* _PROBLEM DETAILS_: Pictures stay out of the copy. Repeat exactly the lines from the first entry below through the line that contains "## 先创建WEB项目再转化为MAVEN项目", and nothing beyond.

* _SOURCE MATERIAL_:
⟨
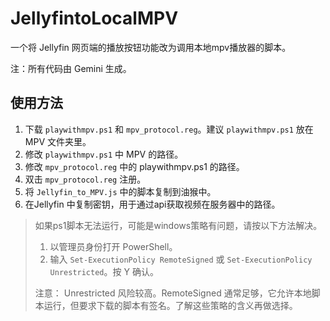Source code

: # JellyfintoLocalMPV
一个将 Jellyfin 网页端的播放按钮功能改为调用本地mpv播放器的脚本。

注：所有代码由 Gemini 生成。

## 使用方法
1. 下载 `playwithmpv.ps1` 和 `mpv_protocol.reg`。建议 `playwithmpv.ps1` 放在 MPV 文件夹里。
2. 修改 `playwithmpv.ps1` 中 MPV 的路径。
3. 修改 `mpv_protocol.reg` 中的 playwithmpv.ps1 的路径。
4. 双击 `mpv_protocol.reg` 注册。
5. 将 `Jellyfin_to_MPV.js` 中的脚本复制到油猴中。
6. 在Jellyfin 中复制密钥，用于通过api获取视频在服务器中的路径。



> 如果ps1脚本无法运行，可能是windows策略有问题，请按以下方法解决。
> 1. 以管理员身份打开 PowerShell。
> 2. 输入 `Set-ExecutionPolicy RemoteSigned` 或 `Set-ExecutionPolicy Unrestricted`。按 Y 确认。
> 
> 注意： Unrestricted 风险较高。RemoteSigned 通常足够，它允许本地脚本运行，但要求下载的脚本有签名。了解这些策略的含义再做选择。

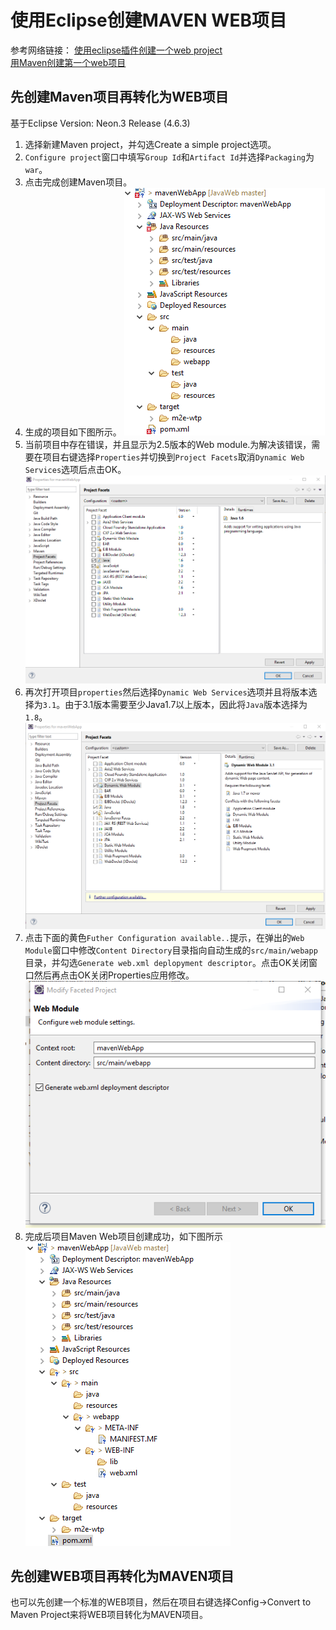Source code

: # 使用Eclipse创建MAVEN WEB项目
参考网络链接：
[使用eclipse插件创建一个web project](http://blog.csdn.net/chuyuqing/article/details/28879477)  
[用Maven创建第一个web项目](http://blog.csdn.net/xybelieve1990/article/details/52043127)
## 先创建Maven项目再转化为WEB项目
基于Eclipse Version: Neon.3 Release (4.6.3)  
1. 选择新建Maven project，并勾选Create a simple project选项。
2. `Configure project`窗口中填写`Group Id`和`Artifact Id`并选择`Packaging`为`war`。
3. 点击完成创建Maven项目。
4. 生成的项目如下图所示。
![新建Maven项目第一步](images/prj1.png)
5. 当前项目中存在错误，并且显示为2.5版本的Web module.为解决该错误，需要在项目右键选择`Properties`并切换到`Project Facets`取消`Dynamic Web Services`选项后点击OK。  
![取消Dynamic Web Module](images/prj2.png)
6. 再次打开项目`properties`然后选择`Dynamic Web Services`选项并且将版本选择为`3.1`。由于3.1版本需要至少Java1.7以上版本，因此将`Java`版本选择为`1.8`。		
![重新设置Dynamic Web Module](images/prj3.png)
7. 点击下面的黄色`Futher Configuration available..`提示，在弹出的`Web Module`窗口中修改`Content Directory`目录指向自动生成的`src/main/webapp`目录，并勾选`Generate web.xml deplopyment descriptor`。点击OK关闭窗口然后再点击OK关闭Properties应用修改。  
![设置Web Module](images/prj4.png)
8. 完成后项目Maven Web项目创建成功，如下图所示  
![成功创建Maven Web项目](images/prj5.png)

## 先创建WEB项目再转化为MAVEN项目
也可以先创建一个标准的WEB项目，然后在项目右键选择Config->Convert to Maven Project来将WEB项目转化为MAVEN项目。
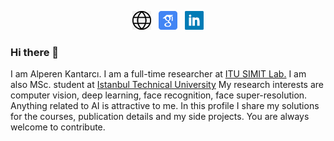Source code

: <p align='center'>
<a href="https://web.itu.edu.tr/kantarcia/"><img height="30" src="https://github.com/Alpkant/Alpkant/blob/master/icons/website.png"></a>&nbsp;&nbsp;
<a href="https://scholar.google.com/citations?user=0ePADzkAAAAJ&hl=en"><img height="30" src="https://github.com/Alpkant/Alpkant/blob/master/icons/scholar.png"></a>&nbsp;&nbsp;
<a href="https://www.linkedin.com/in/alperenkantarci/"><img height="30" src="https://github.com/Alpkant/Alpkant/blob/master/icons/linkedin.png"></a>
</p>

### Hi there 👋

I am Alperen Kantarcı. I am a full-time researcher at [ITU SIMIT Lab.](https://simitlab.itu.edu.tr/) I am also MSc. student at [Istanbul Technical University](itu.edu.tr/)
My research interests are computer vision, deep learning, face recognition, face super-resolution. Anything related to AI is attractive to me. In this profile I share my solutions for the courses, publication details and my side projects. You are always welcome to contribute. 


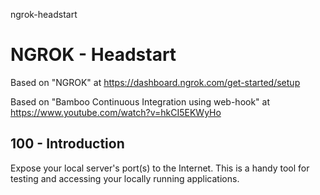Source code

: ngrok-headstart
# NGROK - Headstart

Based on "NGROK" at https://dashboard.ngrok.com/get-started/setup

Based on "Bamboo Continuous Integration using web-hook" at https://www.youtube.com/watch?v=hkCI5EKWyHo

## 100 - Introduction

Expose your local server's port(s) to the Internet. This is a handy tool for testing and accessing your locally running applications.
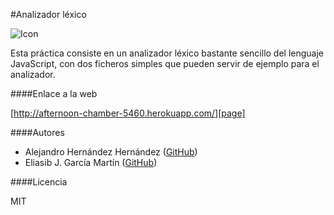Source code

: #Analizador léxico

![Icon](http://velneo.es/files/2012/10/logo-js.png)

Esta práctica consiste en un analizador léxico bastante sencillo del lenguaje JavaScript, con dos ficheros simples que pueden servir de ejemplo para el analizador.


####Enlace a la web

[http://afternoon-chamber-5460.herokuapp.com/][page]

####Autores

* Alejandro Hernández Hernández ([GitHub][Ale])
* Eliasib J. García Martín ([GitHub][Eli])

####Licencia

MIT

[page]: http://afternoon-chamber-5460.herokuapp.com/
[Ale]: https://github.com/alu0100699715
[Eli]: https://github.com/alu0100698121
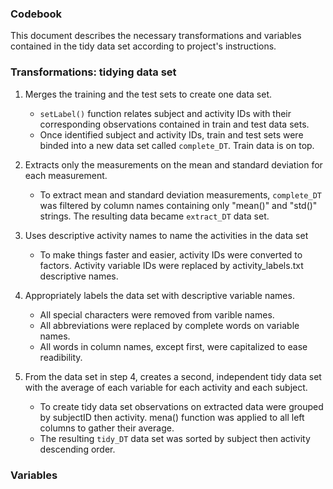 ### Codebook

This document describes the necessary transformations and variables contained in the 
tidy data set according to project's instructions.

### Transformations: tidying data set

1. Merges the training and the test sets to create one data set.

   * `setLabel()` function relates subject and activity IDs with their corresponding 
      observations contained in train and test data sets.
   * Once identified subject and activity IDs, train and test sets were binded into a 
     new data set called `complete_DT`. Train data is on top.
 
2. Extracts only the measurements on the mean and standard deviation for each measurement. 

   *  To extract mean and standard deviation measurements, `complete_DT` was filtered
   by column names containing only "mean()" and "std()" strings. The resulting data became `extract_DT` data set.
   
3. Uses descriptive activity names to name the activities in the data set

   *  To make things faster and easier, activity IDs were converted to factors. Activity 
   variable IDs were replaced by activity_labels.txt descriptive names. 
   
4. Appropriately labels the data set with descriptive variable names. 

   * All special characters were removed from varible names.
   * All abbreviations were replaced by complete words on variable names.
   * All words in column names, except first, were capitalized to ease 
   readibility.

5. From the data set in step 4, creates a second, independent tidy data set 
   with the average of each variable for each activity and each subject. 
   
   *  To create tidy data set observations on extracted data were grouped by 
   subjectID then activity. mena() function was applied to all left columns
   to gather their average.
   *  The resulting `tidy_DT` data set was sorted by subject then activity descending
   order.

### Variables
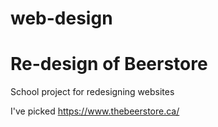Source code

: # web-design

<h1> Re-design of Beerstore </h1>

School project for redesigning websites

I've picked https://www.thebeerstore.ca/


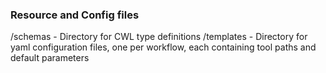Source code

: ### Resource and Config files

/schemas - Directory for CWL type definitions
/templates - Directory for yaml configuration files, one per workflow, each containing tool paths and default parameters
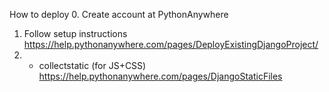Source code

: How to deploy
0. Create account at PythonAnywhere
1. Follow setup instructions https://help.pythonanywhere.com/pages/DeployExistingDjangoProject/
2. + collectstatic (for JS+CSS) https://help.pythonanywhere.com/pages/DjangoStaticFiles
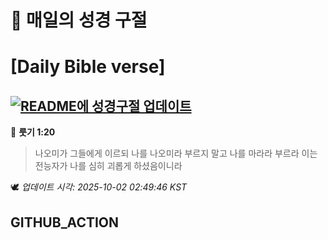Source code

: # 🙏 매일의 성경 구절
# [Daily Bible verse]
## [![README에 성경구절 업데이트](https://github.com/DONGSUKA/first_test/actions/workflows/update-readme-bible.yml/badge.svg)](https://github.com/DONGSUKA/first_test/actions/workflows/update-readme-bible.yml)
<!-- START_BIBLE_VERSE -->
📖 **룻기 1:20**
> 나오미가 그들에게 이르되 나를 나오미라 부르지 말고 나를 마라라 부르라 이는 전능자가 나를 심히 괴롭게 하셨음이니라

🕊️ _업데이트 시각: 2025-10-02 02:49:46 KST_
  <!-- END_BIBLE_VERSE -->
## GITHUB_ACTION
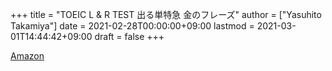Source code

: +++
title = "TOEIC L & R TEST 出る単特急 金のフレーズ"
author = ["Yasuhito Takamiya"]
date = 2021-02-28T00:00:00+09:00
lastmod = 2021-03-01T14:44:42+09:00
draft = false
+++

[Amazon](https://www.amazon.co.jp/TOEIC-TEST-%E5%87%BA%E3%82%8B%E5%8D%98%E7%89%B9%E6%80%A5-%E9%87%91%E3%81%AE%E3%83%95%E3%83%AC%E3%83%BC%E3%82%BA-%E7%89%B9%E6%80%A5%E3%82%B7%E3%83%AA%E3%83%BC%E3%82%BA/dp/4023315680)
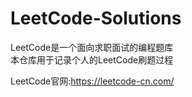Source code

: # LeetCode-Solutions
LeetCode是一个面向求职面试的编程题库  
本仓库用于记录个人的LeetCode刷题过程  

LeetCode官网:https://leetcode-cn.com/
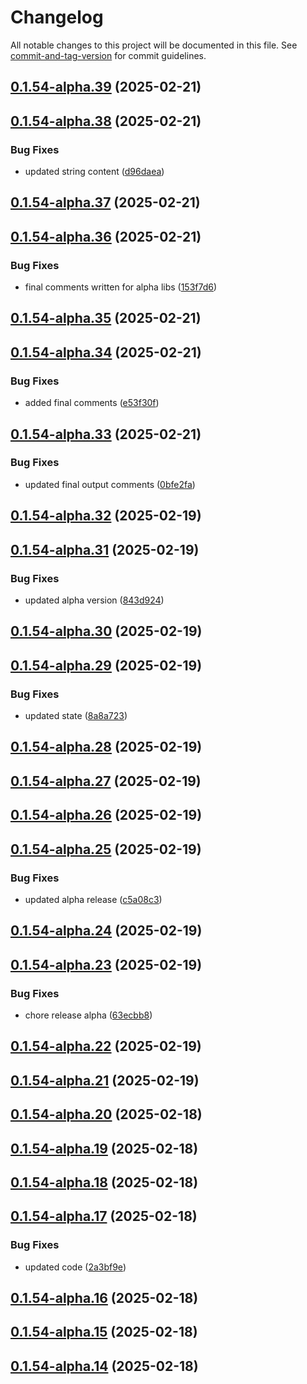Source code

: # Changelog

All notable changes to this project will be documented in this file. See [commit-and-tag-version](https://github.com/absolute-version/commit-and-tag-version) for commit guidelines.

## [0.1.54-alpha.39](https://github.com/khanzzirfan/TestAI-Agent.git/compare/v0.1.54-alpha.38...v0.1.54-alpha.39) (2025-02-21)

## [0.1.54-alpha.38](https://github.com/khanzzirfan/TestAI-Agent.git/compare/v0.1.54-alpha.37...v0.1.54-alpha.38) (2025-02-21)

### Bug Fixes

- updated string content
  ([d96daea](https://github.com/khanzzirfan/TestAI-Agent.git/commit/d96daea851bd57b26aec3b688143863750d45c83))

## [0.1.54-alpha.37](https://github.com/khanzzirfan/TestAI-Agent.git/compare/v0.1.54-alpha.36...v0.1.54-alpha.37) (2025-02-21)

## [0.1.54-alpha.36](https://github.com/khanzzirfan/TestAI-Agent.git/compare/v0.1.54-alpha.35...v0.1.54-alpha.36) (2025-02-21)

### Bug Fixes

- final comments written for alpha libs
  ([153f7d6](https://github.com/khanzzirfan/TestAI-Agent.git/commit/153f7d6fb5fc304725431f61d4b699b6de2e4cc5))

## [0.1.54-alpha.35](https://github.com/khanzzirfan/TestAI-Agent.git/compare/v0.1.54-alpha.34...v0.1.54-alpha.35) (2025-02-21)

## [0.1.54-alpha.34](https://github.com/khanzzirfan/TestAI-Agent.git/compare/v0.1.54-alpha.33...v0.1.54-alpha.34) (2025-02-21)

### Bug Fixes

- added final comments
  ([e53f30f](https://github.com/khanzzirfan/TestAI-Agent.git/commit/e53f30fc275ea213ff37939771f25fbb0c5889e1))

## [0.1.54-alpha.33](https://github.com/khanzzirfan/TestAI-Agent.git/compare/v0.1.54-alpha.32...v0.1.54-alpha.33) (2025-02-21)

### Bug Fixes

- updated final output comments
  ([0bfe2fa](https://github.com/khanzzirfan/TestAI-Agent.git/commit/0bfe2fad626cef15bd8bd97d5f9c2c2d795d8a68))

## [0.1.54-alpha.32](https://github.com/khanzzirfan/TestAI-Agent.git/compare/v0.1.54-alpha.31...v0.1.54-alpha.32) (2025-02-19)

## [0.1.54-alpha.31](https://github.com/khanzzirfan/TestAI-Agent.git/compare/v0.1.54-alpha.30...v0.1.54-alpha.31) (2025-02-19)

### Bug Fixes

- updated alpha version
  ([843d924](https://github.com/khanzzirfan/TestAI-Agent.git/commit/843d9245a1c6d38ce59f83f62080f32eba6b1f7a))

## [0.1.54-alpha.30](https://github.com/khanzzirfan/TestAI-Agent.git/compare/v0.1.54-alpha.29...v0.1.54-alpha.30) (2025-02-19)

## [0.1.54-alpha.29](https://github.com/khanzzirfan/TestAI-Agent.git/compare/v0.1.54-alpha.28...v0.1.54-alpha.29) (2025-02-19)

### Bug Fixes

- updated state
  ([8a8a723](https://github.com/khanzzirfan/TestAI-Agent.git/commit/8a8a723ae1b254b97294a044522d0d466ccc1e44))

## [0.1.54-alpha.28](https://github.com/khanzzirfan/TestAI-Agent.git/compare/v0.1.54-alpha.27...v0.1.54-alpha.28) (2025-02-19)

## [0.1.54-alpha.27](https://github.com/khanzzirfan/TestAI-Agent.git/compare/v0.1.54-alpha.26...v0.1.54-alpha.27) (2025-02-19)

## [0.1.54-alpha.26](https://github.com/khanzzirfan/TestAI-Agent.git/compare/v0.1.54-alpha.25...v0.1.54-alpha.26) (2025-02-19)

## [0.1.54-alpha.25](https://github.com/khanzzirfan/TestAI-Agent.git/compare/v0.1.54-alpha.24...v0.1.54-alpha.25) (2025-02-19)

### Bug Fixes

- updated alpha release
  ([c5a08c3](https://github.com/khanzzirfan/TestAI-Agent.git/commit/c5a08c35c2540b5d5bb6f059402638a4b58cefa6))

## [0.1.54-alpha.24](https://github.com/khanzzirfan/TestAI-Agent.git/compare/v0.1.54-alpha.23...v0.1.54-alpha.24) (2025-02-19)

## [0.1.54-alpha.23](https://github.com/khanzzirfan/TestAI-Agent.git/compare/v0.1.54-alpha.22...v0.1.54-alpha.23) (2025-02-19)

### Bug Fixes

- chore release alpha
  ([63ecbb8](https://github.com/khanzzirfan/TestAI-Agent.git/commit/63ecbb8d2f06eddb76606e89628b35a91fc786ea))

## [0.1.54-alpha.22](https://github.com/khanzzirfan/TestAI-Agent.git/compare/v0.1.54-alpha.21...v0.1.54-alpha.22) (2025-02-19)

## [0.1.54-alpha.21](https://github.com/khanzzirfan/TestAI-Agent.git/compare/v0.1.54-alpha.20...v0.1.54-alpha.21) (2025-02-19)

## [0.1.54-alpha.20](https://github.com/khanzzirfan/TestAI-Agent.git/compare/v0.1.54-alpha.19...v0.1.54-alpha.20) (2025-02-18)

## [0.1.54-alpha.19](https://github.com/khanzzirfan/TestAI-Agent.git/compare/v0.1.54-alpha.18...v0.1.54-alpha.19) (2025-02-18)

## [0.1.54-alpha.18](https://github.com/khanzzirfan/TestAI-Agent.git/compare/v0.1.54-alpha.17...v0.1.54-alpha.18) (2025-02-18)

## [0.1.54-alpha.17](https://github.com/khanzzirfan/TestAI-Agent.git/compare/v0.1.54-alpha.16...v0.1.54-alpha.17) (2025-02-18)

### Bug Fixes

- updated code
  ([2a3bf9e](https://github.com/khanzzirfan/TestAI-Agent.git/commit/2a3bf9ee90514b5a85b8959f231fcd7c661ae2fa))

## [0.1.54-alpha.16](https://github.com/khanzzirfan/TestAI-Agent.git/compare/v0.1.54-alpha.15...v0.1.54-alpha.16) (2025-02-18)

## [0.1.54-alpha.15](https://github.com/khanzzirfan/TestAI-Agent.git/compare/v0.1.54-alpha.14...v0.1.54-alpha.15) (2025-02-18)

## [0.1.54-alpha.14](https://github.com/khanzzirfan/TestAI-Agent.git/compare/v0.1.54-alpha.13...v0.1.54-alpha.14) (2025-02-18)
⟩
* _THE COMPLETED TASK_:
Source code

: # JellyfintoLocalMPV
一个将 Jellyfin 网页端的播放按钮功能改为调用本地mpv播放器的脚本。

注：所有代码由 Gemini 生成。

## 使用方法
1. 下载 `playwithmpv.ps1` 和 `mpv_protocol.reg`。建议 `playwithmpv.ps1` 放在 MPV 文件夹里。
2. 修改 `playwithmpv.ps1` 中 MPV 的路径。
3. 修改 `mpv_protocol.reg` 中的 playwithmpv.ps1 的路径。
4. 双击 `mpv_protocol.reg` 注册。
5. 将 `Jellyfin_to_MPV.js` 中的脚本复制到油猴中。
6. 在Jellyfin 中复制密钥，用于通过api获取视频在服务器中的路径。



> 如果ps1脚本无法运行，可能是windows策略有问题，请按以下方法解决。
> 1. 以管理员身份打开 PowerShell。
> 2. 输入 `Set-ExecutionPolicy RemoteSigned` 或 `Set-ExecutionPolicy Unrestricted`。按 Y 确认。
> 
> 注意： Unrestricted 风险较高。RemoteSigned 通常足够，它允许本地脚本运行，但要求下载的脚本有签名。了解这些策略的含义再做选择。

Source code

: # 使用Eclipse创建MAVEN WEB项目
参考网络链接：
[使用eclipse插件创建一个web project](http://blog.csdn.net/chuyuqing/article/details/28879477)  
[用Maven创建第一个web项目](http://blog.csdn.net/xybelieve1990/article/details/52043127)
## 先创建Maven项目再转化为WEB项目
基于Eclipse Version: Neon.3 Release (4.6.3)  
1. 选择新建Maven project，并勾选Create a simple project选项。
2. `Configure project`窗口中填写`Group Id`和`Artifact Id`并选择`Packaging`为`war`。
3. 点击完成创建Maven项目。
4. 生成的项目如下图所示。
![新建Maven项目第一步](images/prj1.png)
5. 当前项目中存在错误，并且显示为2.5版本的Web module.为解决该错误，需要在项目右键选择`Properties`并切换到`Project Facets`取消`Dynamic Web Services`选项后点击OK。  
![取消Dynamic Web Module](images/prj2.png)
6. 再次打开项目`properties`然后选择`Dynamic Web Services`选项并且将版本选择为`3.1`。由于3.1版本需要至少Java1.7以上版本，因此将`Java`版本选择为`1.8`。		
![重新设置Dynamic Web Module](images/prj3.png)
7. 点击下面的黄色`Futher Configuration available..`提示，在弹出的`Web Module`窗口中修改`Content Directory`目录指向自动生成的`src/main/webapp`目录，并勾选`Generate web.xml deplopyment descriptor`。点击OK关闭窗口然后再点击OK关闭Properties应用修改。  
![设置Web Module](images/prj4.png)
8. 完成后项目Maven Web项目创建成功，如下图所示  
![成功创建Maven Web项目](images/prj5.png)

## 先创建WEB项目再转化为MAVEN项目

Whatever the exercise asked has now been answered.